▸ **Records to process**
+--
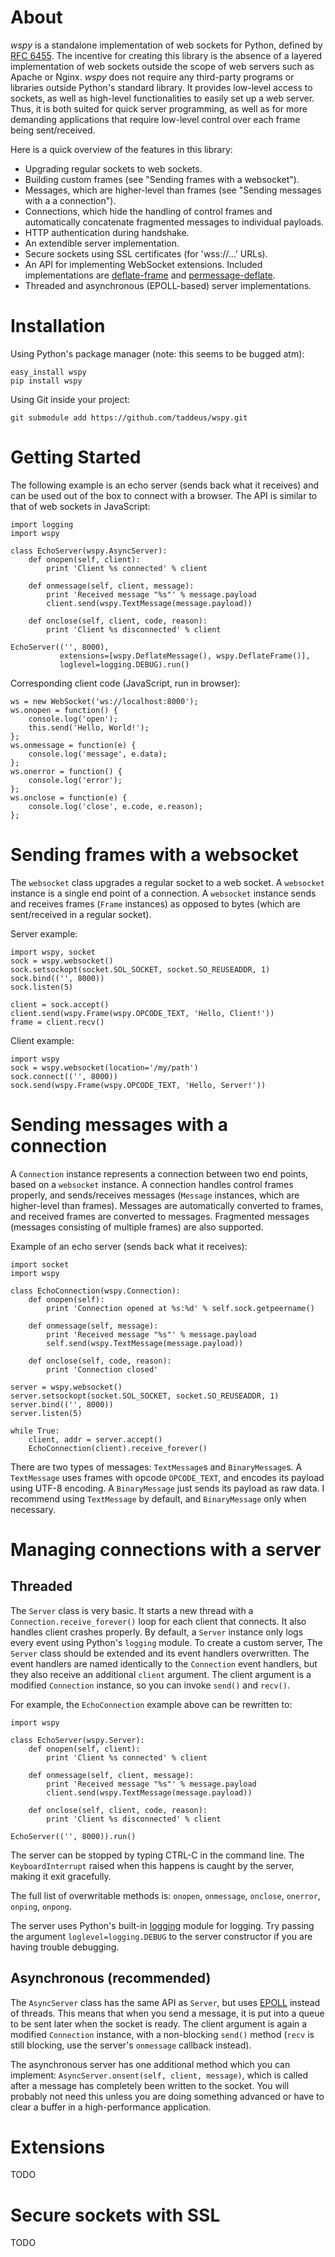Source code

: About
=====

*wspy* is a standalone implementation of web sockets for Python, defined by
[RFC 6455](http://tools.ietf.org/html/rfc6455). The incentive for creating this
library is the absence of a layered implementation of web sockets outside the
scope of web servers such as Apache or Nginx. *wspy* does not require any
third-party programs or libraries outside Python's standard library. It
provides low-level access to sockets, as well as high-level functionalities to
easily set up a web server. Thus, it is both suited for quick server
programming, as well as for more demanding applications that require low-level
control over each frame being sent/received.

Here is a quick overview of the features in this library:
- Upgrading regular sockets to web sockets.
- Building custom frames (see "Sending frames with a websocket").
- Messages, which are higher-level than frames (see "Sending messages with a a
  connection").
- Connections, which hide the handling of control frames and automatically
  concatenate fragmented messages to individual payloads.
- HTTP authentication during handshake.
- An extendible server implementation.
- Secure sockets using SSL certificates (for 'wss://...' URLs).
- An API for implementing WebSocket extensions. Included implementations are
  [deflate-frame](http://tools.ietf.org/html/draft-tyoshino-hybi-websocket-perframe-deflate-06)
  and
  [permessage-deflate](http://tools.ietf.org/html/draft-ietf-hybi-permessage-compression-17).
- Threaded and asynchronous (EPOLL-based) server implementations.


Installation
============

Using Python's package manager (note: this seems to be bugged atm):

    easy_install wspy
    pip install wspy

Using Git inside your project:

    git submodule add https://github.com/taddeus/wspy.git


Getting Started
===============

The following example is an echo server (sends back what it receives) and can
be used out of the box to connect with a browser. The API is similar to that of
web sockets in JavaScript:

    import logging
    import wspy

    class EchoServer(wspy.AsyncServer):
        def onopen(self, client):
            print 'Client %s connected' % client

        def onmessage(self, client, message):
            print 'Received message "%s"' % message.payload
            client.send(wspy.TextMessage(message.payload))

        def onclose(self, client, code, reason):
            print 'Client %s disconnected' % client

    EchoServer(('', 8000),
               extensions=[wspy.DeflateMessage(), wspy.DeflateFrame()],
               loglevel=logging.DEBUG).run()

Corresponding client code (JavaScript, run in browser):

    ws = new WebSocket('ws://localhost:8000');
    ws.onopen = function() {
        console.log('open');
        this.send('Hello, World!');
    };
    ws.onmessage = function(e) {
        console.log('message', e.data);
    };
    ws.onerror = function() {
        console.log('error');
    };
    ws.onclose = function(e) {
        console.log('close', e.code, e.reason);
    };


Sending frames with a websocket
===============================

The `websocket` class upgrades a regular socket to a web socket. A
`websocket` instance is a single end point of a connection. A `websocket`
instance sends and receives frames (`Frame` instances) as opposed to bytes
(which are sent/received in a regular socket).

Server example:

    import wspy, socket
    sock = wspy.websocket()
    sock.setsockopt(socket.SOL_SOCKET, socket.SO_REUSEADDR, 1)
    sock.bind(('', 8000))
    sock.listen(5)

    client = sock.accept()
    client.send(wspy.Frame(wspy.OPCODE_TEXT, 'Hello, Client!'))
    frame = client.recv()

Client example:

    import wspy
    sock = wspy.websocket(location='/my/path')
    sock.connect(('', 8000))
    sock.send(wspy.Frame(wspy.OPCODE_TEXT, 'Hello, Server!'))


Sending messages with a connection
==================================

A `Connection` instance represents a connection between two end points, based
on a `websocket` instance. A connection handles control frames properly, and
sends/receives messages (`Message` instances, which are higher-level than
frames). Messages are automatically converted to frames, and received frames
are converted to messages. Fragmented messages (messages consisting of
multiple frames) are also supported.

Example of an echo server (sends back what it receives):

    import socket
    import wspy

    class EchoConnection(wspy.Connection):
        def onopen(self):
            print 'Connection opened at %s:%d' % self.sock.getpeername()

        def onmessage(self, message):
            print 'Received message "%s"' % message.payload
            self.send(wspy.TextMessage(message.payload))

        def onclose(self, code, reason):
            print 'Connection closed'

    server = wspy.websocket()
    server.setsockopt(socket.SOL_SOCKET, socket.SO_REUSEADDR, 1)
    server.bind(('', 8000))
    server.listen(5)

    while True:
        client, addr = server.accept()
        EchoConnection(client).receive_forever()

There are two types of messages: `TextMessage`s and `BinaryMessage`s. A
`TextMessage` uses frames with opcode `OPCODE_TEXT`, and encodes its payload
using UTF-8 encoding. A `BinaryMessage` just sends its payload as raw data.
I recommend using `TextMessage` by default, and `BinaryMessage` only when
necessary.


Managing connections with a server
==================================

Threaded
--------

The `Server` class is very basic. It starts a new thread with a
`Connection.receive_forever()` loop for each client that connects. It also
handles client crashes properly. By default, a `Server` instance only logs
every event using Python's `logging` module. To create a custom server, The
`Server` class should be extended and its event handlers overwritten. The event
handlers are named identically to the `Connection` event handlers, but they
also receive an additional `client` argument. The client argument is a modified
`Connection` instance, so you can invoke `send()` and `recv()`.

For example, the `EchoConnection` example above can be rewritten to:

    import wspy

    class EchoServer(wspy.Server):
        def onopen(self, client):
            print 'Client %s connected' % client

        def onmessage(self, client, message):
            print 'Received message "%s"' % message.payload
            client.send(wspy.TextMessage(message.payload))

        def onclose(self, client, code, reason):
            print 'Client %s disconnected' % client

    EchoServer(('', 8000)).run()

The server can be stopped by typing CTRL-C in the command line. The
`KeyboardInterrupt` raised when this happens is caught by the server, making it
exit gracefully.

The full list of overwritable methods is: `onopen`, `onmessage`, `onclose`,
`onerror`, `onping`, `onpong`.

The server uses Python's built-in
[logging](https://docs.python.org/2/library/logging.html) module for logging.
Try passing the argument `loglevel=logging.DEBUG` to the server constructor if
you are having trouble debugging.

Asynchronous (recommended)
--------------------------

The `AsyncServer` class has the same API as `Server`, but uses
[EPOLL](https://docs.python.org/2/library/select.html#epoll-objects) instead of
threads. This means that when you send a message, it is put into a queue to be
sent later when the socket is ready. The client argument is again a modified
`Connection` instance, with a non-blocking `send()` method (`recv` is still
blocking, use the server's `onmessage` callback instead).

The asynchronous server has one additional method which you can implement:
`AsyncServer.onsent(self, client, message)`, which is called after a message
has completely been written to the socket. You will probably not need this
unless you are doing something advanced or have to clear a buffer in a
high-performance application.


Extensions
==========

TODO


Secure sockets with SSL
=======================

TODO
+--
Would you return all of the entries unchanged while omitting the images?

Source code

: About
=====

*wspy* is a standalone implementation of web sockets for Python, defined by
[RFC 6455](http://tools.ietf.org/html/rfc6455). The incentive for creating this
library is the absence of a layered implementation of web sockets outside the
scope of web servers such as Apache or Nginx. *wspy* does not require any
third-party programs or libraries outside Python's standard library. It
provides low-level access to sockets, as well as high-level functionalities to
easily set up a web server. Thus, it is both suited for quick server
programming, as well as for more demanding applications that require low-level
control over each frame being sent/received.

Here is a quick overview of the features in this library:
- Upgrading regular sockets to web sockets.
- Building custom frames (see "Sending frames with a websocket").
- Messages, which are higher-level than frames (see "Sending messages with a a
  connection").
- Connections, which hide the handling of control frames and automatically
  concatenate fragmented messages to individual payloads.
- HTTP authentication during handshake.
- An extendible server implementation.
- Secure sockets using SSL certificates (for 'wss://...' URLs).
- An API for implementing WebSocket extensions. Included implementations are
  [deflate-frame](http://tools.ietf.org/html/draft-tyoshino-hybi-websocket-perframe-deflate-06)
  and
  [permessage-deflate](http://tools.ietf.org/html/draft-ietf-hybi-permessage-compression-17).
- Threaded and asynchronous (EPOLL-based) server implementations.


Installation
============

Using Python's package manager (note: this seems to be bugged atm):

    easy_install wspy
    pip install wspy

Using Git inside your project:

    git submodule add https://github.com/taddeus/wspy.git


Getting Started
===============

The following example is an echo server (sends back what it receives) and can
be used out of the box to connect with a browser. The API is similar to that of
web sockets in JavaScript:

    import logging
    import wspy

    class EchoServer(wspy.AsyncServer):
        def onopen(self, client):
            print 'Client %s connected' % client

        def onmessage(self, client, message):
            print 'Received message "%s"' % message.payload
            client.send(wspy.TextMessage(message.payload))

        def onclose(self, client, code, reason):
            print 'Client %s disconnected' % client

    EchoServer(('', 8000),
               extensions=[wspy.DeflateMessage(), wspy.DeflateFrame()],
               loglevel=logging.DEBUG).run()

Corresponding client code (JavaScript, run in browser):

    ws = new WebSocket('ws://localhost:8000');
    ws.onopen = function() {
        console.log('open');
        this.send('Hello, World!');
    };
    ws.onmessage = function(e) {
        console.log('message', e.data);
    };
    ws.onerror = function() {
        console.log('error');
    };
    ws.onclose = function(e) {
        console.log('close', e.code, e.reason);
    };


Sending frames with a websocket
===============================

The `websocket` class upgrades a regular socket to a web socket. A
`websocket` instance is a single end point of a connection. A `websocket`
instance sends and receives frames (`Frame` instances) as opposed to bytes
(which are sent/received in a regular socket).

Server example:

    import wspy, socket
    sock = wspy.websocket()
    sock.setsockopt(socket.SOL_SOCKET, socket.SO_REUSEADDR, 1)
    sock.bind(('', 8000))
    sock.listen(5)

    client = sock.accept()
    client.send(wspy.Frame(wspy.OPCODE_TEXT, 'Hello, Client!'))
    frame = client.recv()

Client example:

    import wspy
    sock = wspy.websocket(location='/my/path')
    sock.connect(('', 8000))
    sock.send(wspy.Frame(wspy.OPCODE_TEXT, 'Hello, Server!'))


Sending messages with a connection
==================================

A `Connection` instance represents a connection between two end points, based
on a `websocket` instance. A connection handles control frames properly, and
sends/receives messages (`Message` instances, which are higher-level than
frames). Messages are automatically converted to frames, and received frames
are converted to messages. Fragmented messages (messages consisting of
multiple frames) are also supported.

Example of an echo server (sends back what it receives):

    import socket
    import wspy

    class EchoConnection(wspy.Connection):
        def onopen(self):
            print 'Connection opened at %s:%d' % self.sock.getpeername()

        def onmessage(self, message):
            print 'Received message "%s"' % message.payload
            self.send(wspy.TextMessage(message.payload))

        def onclose(self, code, reason):
            print 'Connection closed'

    server = wspy.websocket()
    server.setsockopt(socket.SOL_SOCKET, socket.SO_REUSEADDR, 1)
    server.bind(('', 8000))
    server.listen(5)

    while True:
        client, addr = server.accept()
        EchoConnection(client).receive_forever()

There are two types of messages: `TextMessage`s and `BinaryMessage`s. A
`TextMessage` uses frames with opcode `OPCODE_TEXT`, and encodes its payload
using UTF-8 encoding. A `BinaryMessage` just sends its payload as raw data.
I recommend using `TextMessage` by default, and `BinaryMessage` only when
necessary.


Managing connections with a server
==================================

Threaded
--------

The `Server` class is very basic. It starts a new thread with a
`Connection.receive_forever()` loop for each client that connects. It also
handles client crashes properly. By default, a `Server` instance only logs
every event using Python's `logging` module. To create a custom server, The
`Server` class should be extended and its event handlers overwritten. The event
handlers are named identically to the `Connection` event handlers, but they
also receive an additional `client` argument. The client argument is a modified
`Connection` instance, so you can invoke `send()` and `recv()`.

For example, the `EchoConnection` example above can be rewritten to:

    import wspy

    class EchoServer(wspy.Server):
        def onopen(self, client):
            print 'Client %s connected' % client

        def onmessage(self, client, message):
            print 'Received message "%s"' % message.payload
            client.send(wspy.TextMessage(message.payload))

        def onclose(self, client, code, reason):
            print 'Client %s disconnected' % client

    EchoServer(('', 8000)).run()

The server can be stopped by typing CTRL-C in the command line. The
`KeyboardInterrupt` raised when this happens is caught by the server, making it
exit gracefully.

The full list of overwritable methods is: `onopen`, `onmessage`, `onclose`,
`onerror`, `onping`, `onpong`.

The server uses Python's built-in
[logging](https://docs.python.org/2/library/logging.html) module for logging.
Try passing the argument `loglevel=logging.DEBUG` to the server constructor if
you are having trouble debugging.

Asynchronous (recommended)
--------------------------

The `AsyncServer` class has the same API as `Server`, but uses
[EPOLL](https://docs.python.org/2/library/select.html#epoll-objects) instead of
threads. This means that when you send a message, it is put into a queue to be
sent later when the socket is ready. The client argument is again a modified
`Connection` instance, with a non-blocking `send()` method (`recv` is still
blocking, use the server's `onmessage` callback instead).

The asynchronous server has one additional method which you can implement:
`AsyncServer.onsent(self, client, message)`, which is called after a message
has completely been written to the socket. You will probably not need this
unless you are doing something advanced or have to clear a buffer in a
high-performance application.


Extensions
==========

TODO


Secure sockets with SSL
=======================

TODO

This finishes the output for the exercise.